GNOME Bugzilla – Bug 731015
v4l2src: deadlock on shutdown
Last modified: 2014-07-04 12:57:35 UTC
When testing the pipeline: gst-launch-1.0 v4l2src ! videoconvert ! queue ! motioncells ! queue ! videoconvert ! autovideosink the video freezes at startup and trying to shutdown the pipeline deadlocks. I couldn't figure out much from the bt and using GST_DEBUG makes it work. Not sure why qbuf/dqbuf aren't running as dqbuf should be waiting for buffers to be available but qbuf is waiting for some lock to be released.
+ Trace 233650
Thread 11 (Thread 0x7fffc4bb2700 (LWP 10267))
Thread 10 (Thread 0x7fffc47b1700 (LWP 10268))
Thread 9 (Thread 0x7fffc4fb3700 (LWP 10266))
Thread 6 (Thread 0x7fffde463700 (LWP 10263))
Thread 4 (Thread 0x7fffdf465700 (LWP 10261))
Thread 1 (Thread 0x7ffff7fcd700 (LWP 10226))
I get no deadlock here, tested with 3 different cams, git master (no trace). Do you have better steps to reproduce ?
Not really, all I do is run that pipeline and it locks. It works if I remove motioncells, but also happens if I use facedetect. I'm assuming this just happens with any element that adds a huge latency? Maybe latency enough for the bufferpool to deplete before preroll? If you have any debugging tip I can try here.

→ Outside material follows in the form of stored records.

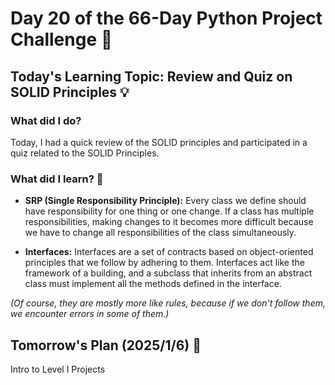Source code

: # Day 20 of the 66-Day Python Project Challenge 📅

## Today's Learning Topic: Review and Quiz on SOLID Principles 💡

### What did I do?

Today, I had a quick review of the SOLID principles and participated in a quiz related to the SOLID Principles.

### What did I learn? 🔑

- **SRP (Single Responsibility Principle):** Every class we define should have responsibility for one thing or one change. If a class has multiple responsibilities, making changes to it becomes more difficult because we have to change all responsibilities of the class simultaneously.

- **Interfaces:** Interfaces are a set of contracts based on object-oriented principles that we follow by adhering to them. Interfaces act like the framework of a building, and a subclass that inherits from an abstract class must implement all the methods defined in the interface.

*(Of course, they are mostly more like rules, because if we don't follow them, we encounter errors in some of them.)*

## Tomorrow's Plan (2025/1/6) 🔮

Intro to Level I Projects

Ok, this only occurs with libv4l2, due to a bug in libv4l2, but also a bug in GStreamer, which is that we don't check polling errors and endup blocking in dqbuf. Now, interesting fact: This works more often: gst-launch-1.0 v4l2src ! video/x-raw,format=YUY2 ! videoconvert ! ... In both cases, our pool size is 2, but in the default case, a conversion to RGB is being done in libv4l2, holding the lock ! The driver goes low on buffers, and then report an error during poll, most likely to say, hey, I've lost a frame. Having more buffers helps, but waste a lot of memory for other uses cases, and on embedded devices. Loosing frames is most likely fine if too slow, we should send gaps. While doing so, some buffers should come back and as we will block on the stream for one frame, it will give time for the device to recover. I have a first patch where are simply spin in the poll on error, not ideal but works. Posting here, I'll finish it later.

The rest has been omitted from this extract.